==== SUPPLIED RECORDS ====

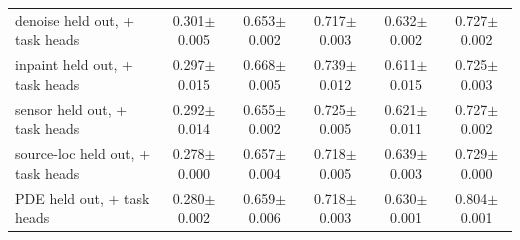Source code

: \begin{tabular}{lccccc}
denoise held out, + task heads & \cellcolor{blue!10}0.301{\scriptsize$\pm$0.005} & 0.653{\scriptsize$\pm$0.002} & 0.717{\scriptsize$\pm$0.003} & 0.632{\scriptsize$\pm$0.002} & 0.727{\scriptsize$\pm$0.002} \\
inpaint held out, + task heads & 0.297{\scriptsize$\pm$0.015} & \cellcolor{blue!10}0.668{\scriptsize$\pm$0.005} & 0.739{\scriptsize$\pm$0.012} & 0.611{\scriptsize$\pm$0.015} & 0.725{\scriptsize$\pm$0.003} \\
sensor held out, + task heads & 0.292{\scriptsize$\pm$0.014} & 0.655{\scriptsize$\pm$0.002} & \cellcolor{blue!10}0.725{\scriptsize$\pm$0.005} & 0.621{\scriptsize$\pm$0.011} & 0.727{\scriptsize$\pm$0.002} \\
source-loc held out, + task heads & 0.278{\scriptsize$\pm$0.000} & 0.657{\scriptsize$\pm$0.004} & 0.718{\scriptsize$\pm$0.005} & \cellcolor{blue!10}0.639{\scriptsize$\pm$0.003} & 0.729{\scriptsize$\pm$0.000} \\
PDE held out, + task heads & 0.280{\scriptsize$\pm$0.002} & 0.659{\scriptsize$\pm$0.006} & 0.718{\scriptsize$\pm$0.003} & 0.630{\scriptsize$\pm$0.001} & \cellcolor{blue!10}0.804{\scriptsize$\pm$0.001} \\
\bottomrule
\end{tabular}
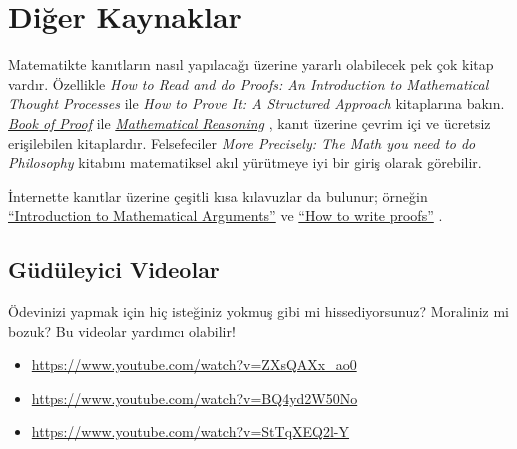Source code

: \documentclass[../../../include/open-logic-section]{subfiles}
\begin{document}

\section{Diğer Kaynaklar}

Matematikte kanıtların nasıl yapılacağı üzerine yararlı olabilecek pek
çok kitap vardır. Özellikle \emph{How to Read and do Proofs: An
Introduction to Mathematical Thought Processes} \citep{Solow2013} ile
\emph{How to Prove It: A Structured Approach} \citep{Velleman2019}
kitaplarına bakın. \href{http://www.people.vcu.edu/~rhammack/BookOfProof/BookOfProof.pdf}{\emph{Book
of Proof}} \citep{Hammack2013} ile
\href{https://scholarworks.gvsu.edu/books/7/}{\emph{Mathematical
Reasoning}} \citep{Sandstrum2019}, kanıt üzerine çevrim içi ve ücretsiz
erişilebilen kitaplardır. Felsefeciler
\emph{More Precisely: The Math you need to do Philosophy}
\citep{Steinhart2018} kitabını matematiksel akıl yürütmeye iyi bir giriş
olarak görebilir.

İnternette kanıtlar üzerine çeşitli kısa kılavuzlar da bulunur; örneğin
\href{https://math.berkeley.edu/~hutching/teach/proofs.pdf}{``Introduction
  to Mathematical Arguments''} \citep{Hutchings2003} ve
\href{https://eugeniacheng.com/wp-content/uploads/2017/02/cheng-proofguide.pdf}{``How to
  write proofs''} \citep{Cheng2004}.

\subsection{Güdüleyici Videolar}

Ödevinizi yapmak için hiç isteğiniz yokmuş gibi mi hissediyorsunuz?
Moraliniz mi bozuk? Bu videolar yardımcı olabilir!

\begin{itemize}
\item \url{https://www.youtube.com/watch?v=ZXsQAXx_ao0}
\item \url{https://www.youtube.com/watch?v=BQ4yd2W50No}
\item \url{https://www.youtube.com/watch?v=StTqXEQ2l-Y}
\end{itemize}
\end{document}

====

# [TASK BRIEF]
Give exactly those lines of the listing that run from its first line through the line with "inpaint held out, +", leaving each picture out.

# [ANSWER TO THE EXERCISE]
Source code

: \begin{tabular}{lccccc}
denoise held out, + task heads & \cellcolor{blue!10}0.301{\scriptsize$\pm$0.005} & 0.653{\scriptsize$\pm$0.002} & 0.717{\scriptsize$\pm$0.003} & 0.632{\scriptsize$\pm$0.002} & 0.727{\scriptsize$\pm$0.002} \\
inpaint held out, + task heads & 0.297{\scriptsize$\pm$0.015} & \cellcolor{blue!10}0.668{\scriptsize$\pm$0.005} & 0.739{\scriptsize$\pm$0.012} & 0.611{\scriptsize$\pm$0.015} & 0.725{\scriptsize$\pm$0.003} \\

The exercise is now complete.